### Records supplied
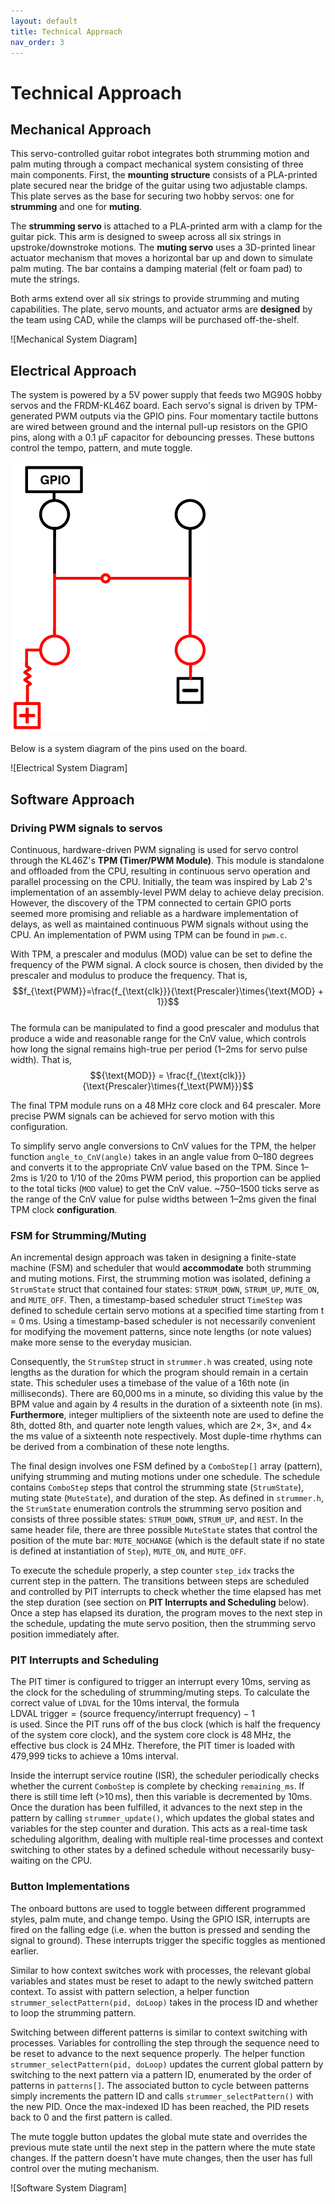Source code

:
 ```yaml
---
layout: default
title: Technical Approach
nav_order: 3
---
```


# Technical Approach

## Mechanical Approach
This servo-controlled guitar robot integrates both strumming motion and palm muting through a compact mechanical system consisting of three main components. First, the **mounting structure** consists of a PLA-printed plate secured near the bridge of the guitar using two adjustable clamps. This plate serves as the base for securing two hobby servos: one for **strumming** and one for **muting**.

The **strumming servo** is attached to a PLA-printed arm with a clamp for the guitar pick. This arm is designed to sweep across all six strings in upstroke/downstroke motions. The **muting servo** uses a 3D-printed linear actuator mechanism that moves a horizontal bar up and down to simulate palm muting. The bar contains a damping material (felt or foam pad) to mute the strings.

Both arms extend over all six strings to provide strumming and muting capabilities. The plate, servo mounts, and actuator arms are **designed** by the team using CAD, while the clamps will be purchased off-the-shelf.

![Mechanical System Diagram]

## Electrical Approach
The system is powered by a 5V power supply that feeds two MG90S hobby servos and the FRDM-KL46Z board. Each servo's signal is driven by TPM-generated PWM outputs via the GPIO pins. Four momentary tactile buttons are wired between ground and the internal pull-up resistors on the GPIO pins, along with a 0.1 µF capacitor for debouncing presses. These buttons control the tempo, pattern, and mute toggle.

![GPIO Pull-Down](/images/GPIO%20pulldown.png)

Below is a system diagram of the pins used on the board.

![Electrical System Diagram]

## Software Approach

### Driving PWM signals to servos
Continuous, hardware-driven PWM signaling is used for servo control through the KL46Z's **TPM (Timer/PWM Module)**. This module is standalone and offloaded from the CPU, resulting in continuous servo operation and parallel processing on the CPU. Initially, the team was inspired by Lab 2's implementation of an assembly-level PWM delay to achieve delay precision. However, the discovery of the TPM connected to certain GPIO ports seemed more promising and reliable as a hardware implementation of delays, as well as maintained continuous PWM signals without using the CPU. An implementation of PWM using TPM can be found in `pwm.c`.

With TPM, a prescaler and modulus (MOD) value can be set to define the frequency of the PWM signal. A clock source is chosen, then divided by the prescaler and modulus to produce the frequency. That is,  
$$f_{\text{PWM}}=\frac{f_{\text{clk}}}{\text{Prescaler}\times{\text{MOD} + 1}}$$  
The formula can be manipulated to find a good prescaler and modulus that produce a wide and reasonable range for the CnV value, which controls how long the signal remains high-true per period (1–2ms for servo pulse width). That is,  
$${\text{MOD}} = \frac{f_{\text{clk}}}{\text{Prescaler}\times{f_\text{PWM}}}$$

The final TPM module runs on a 48 MHz core clock and 64 prescaler. More precise PWM signals can be achieved for servo motion with this configuration.

To simplify servo angle conversions to CnV values for the TPM, the helper function `angle_to_CnV(angle)` takes in an angle value from 0–180 degrees and converts it to the appropriate CnV value based on the TPM. Since 1–2ms is 1/20 to 1/10 of the 20ms PWM period, this proportion can be applied to the total ticks (`MOD` value) to get the CnV value. ~750–1500 ticks serve as the range of the CnV value for pulse widths between 1–2ms given the final TPM clock **configuration**.

### FSM for Strumming/Muting
An incremental design approach was taken in designing a finite-state machine (FSM) and scheduler that would **accommodate** both strumming and muting motions. First, the strumming motion was isolated, defining a `StrumState` struct that contained four states: `STRUM_DOWN`, `STRUM_UP`, `MUTE_ON`, and `MUTE_OFF`. Then, a timestamp-based scheduler struct `TimeStep` was defined to schedule certain servo motions at a specified time starting from t = 0 ms. Using a timestamp-based scheduler is not necessarily convenient for modifying the movement patterns, since note lengths (or note values) make more sense to the everyday musician.

Consequently, the `StrumStep` struct in `strummer.h` was created, using note lengths as the duration for which the program should remain in a certain state. This scheduler uses a timebase of the value of a 16th note (in milliseconds). There are 60,000 ms in a minute, so dividing this value by the BPM value and again by 4 results in the duration of a sixteenth note (in ms). **Furthermore**, integer multipliers of the sixteenth note are used to define the 8th, dotted 8th, and quarter note length values, which are 2×, 3×, and 4× the ms value of a sixteenth note respectively. Most duple-time rhythms can be derived from a combination of these note lengths.

The final design involves one FSM defined by a `ComboStep[]` array (pattern), unifying strumming and muting motions under one schedule. The schedule contains `ComboStep` steps that control the strumming state (`StrumState`), muting state (`MuteState`), and duration of the step. As defined in `strummer.h`, the `StrumState` enumeration controls the strumming servo position and consists of three possible states: `STRUM_DOWN`, `STRUM_UP`, and `REST`. In the same header file, there are three possible `MuteState` states that control the position of the mute bar: `MUTE_NOCHANGE` (which is the default state if no state is defined at instantiation of `Step`), `MUTE_ON`, and `MUTE_OFF`.

To execute the schedule properly, a step counter `step_idx` tracks the current step in the pattern. The transitions between steps are scheduled and controlled by PIT interrupts to check whether the time elapsed has met the step duration (see section on **PIT Interrupts and Scheduling** below). Once a step has elapsed its duration, the program moves to the next step in the schedule, updating the mute servo position, then the strumming servo position immediately after.

### PIT Interrupts and Scheduling
The PIT timer is configured to trigger an interrupt every 10ms, serving as the clock for the scheduling of strumming/muting steps. To calculate the correct value of `LDVAL` for the 10ms interval, the formula  
$\text{LDVAL trigger}=(\text{source frequency}/\text{interrupt frequency}) - 1$  
is used. Since the PIT runs off of the bus clock (which is half the frequency of the system core clock), and the system core clock is 48 MHz, the effective bus clock is 24 MHz. Therefore, the PIT timer is loaded with 479,999 ticks to achieve a 10ms interval.

Inside the interrupt service routine (ISR), the scheduler periodically checks whether the current `ComboStep` is complete by checking `remaining_ms`. If there is still time left (>10 ms), then this variable is decremented by 10ms. Once the duration has been fulfilled, it advances to the next step in the pattern by calling `strummer_update()`, which updates the global states and variables for the step counter and duration. This acts as a real-time task scheduling algorithm, dealing with multiple real-time processes and context switching to other states by a defined schedule without necessarily busy-waiting on the CPU.

### Button Implementations
The onboard buttons are used to toggle between different programmed styles, palm mute, and change tempo. Using the GPIO ISR, interrupts are fired on the falling edge (i.e. when the button is pressed and sending the signal to ground). These interrupts trigger the specific toggles as mentioned earlier.

Similar to how context switches work with processes, the relevant global variables and states must be reset to adapt to the newly switched pattern context. To assist with pattern selection, a helper function `strummer_selectPattern(pid, doLoop)` takes in the process ID and whether to loop the strumming pattern.

Switching between different patterns is similar to context switching with processes. Variables for controlling the step through the sequence need to be reset to advance to the next sequence properly. The helper function `strummer_selectPattern(pid, doLoop)` updates the current global pattern by switching to the next pattern via a pattern ID, enumerated by the order of patterns in `patterns[]`. The associated button to cycle between patterns simply increments the pattern ID and calls `strummer_selectPattern()` with the new PID. Once the max-indexed ID has been reached, the PID resets back to 0 and the first pattern is called.

The mute toggle button updates the global mute state and overrides the previous mute state until the next step in the pattern where the mute state changes. If the pattern doesn't have mute changes, then the user has full control over the muting mechanism.

![Software System Diagram]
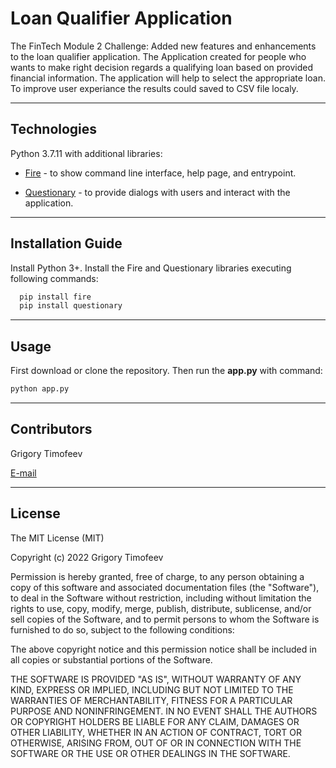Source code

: # Loan Qualifier Application

The FinTech Module 2 Challenge: Added new features and enhancements to the loan qualifier application. The Application created for people who wants to make right decision regards a qualifying loan based on provided financial information. The application will help to select the appropriate loan. To improve user experiance the results could saved to CSV file localy.

---

## Technologies

Python 3.7.11 with additional libraries:

* [Fire](https://google.github.io/python-fire/guide/) - to show command line interface, help page, and entrypoint.

* [Questionary](https://questionary.readthedocs.io/en/stable/) - to provide dialogs with users and interact with the application.

---

## Installation Guide

Install Python 3+. Install the Fire and Questionary libraries executing following commands:

```python
  pip install fire
  pip install questionary
```
---

## Usage

First download or clone the repository. Then run the **app.py** with command:

```python
python app.py
```

---

## Contributors

Grigory Timofeev

[E-mail](fintech_github_challenge2@unloca.com)

---

## License

The MIT License (MIT)

Copyright (c) 2022 Grigory Timofeev

Permission is hereby granted, free of charge, to any person obtaining a copy of this software and associated documentation files (the "Software"), to deal in the Software without restriction, including without limitation the rights to use, copy, modify, merge, publish, distribute, sublicense, and/or sell copies of the Software, and to permit persons to whom the Software is furnished to do so, subject to the following conditions:

The above copyright notice and this permission notice shall be included in all copies or substantial portions of the Software.

THE SOFTWARE IS PROVIDED "AS IS", WITHOUT WARRANTY OF ANY KIND, EXPRESS OR IMPLIED, INCLUDING BUT NOT LIMITED TO THE WARRANTIES OF MERCHANTABILITY, FITNESS FOR A PARTICULAR PURPOSE AND NONINFRINGEMENT. IN NO EVENT SHALL THE AUTHORS OR COPYRIGHT HOLDERS BE LIABLE FOR ANY CLAIM, DAMAGES OR OTHER LIABILITY, WHETHER IN AN ACTION OF CONTRACT, TORT OR OTHERWISE, ARISING FROM, OUT OF OR IN CONNECTION WITH THE SOFTWARE OR THE USE OR OTHER DEALINGS IN THE SOFTWARE.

### Problem details
Look above for the line holding "## Contributors" and the line holding "Copyright (c) 2022 Grigory Timofeev", then output exactly those two lines and every line between them, nothing more.

### Written answer
## Contributors

Grigory Timofeev

[E-mail](fintech_github_challenge2@unloca.com)

---

## License

The MIT License (MIT)

Copyright (c) 2022 Grigory Timofeev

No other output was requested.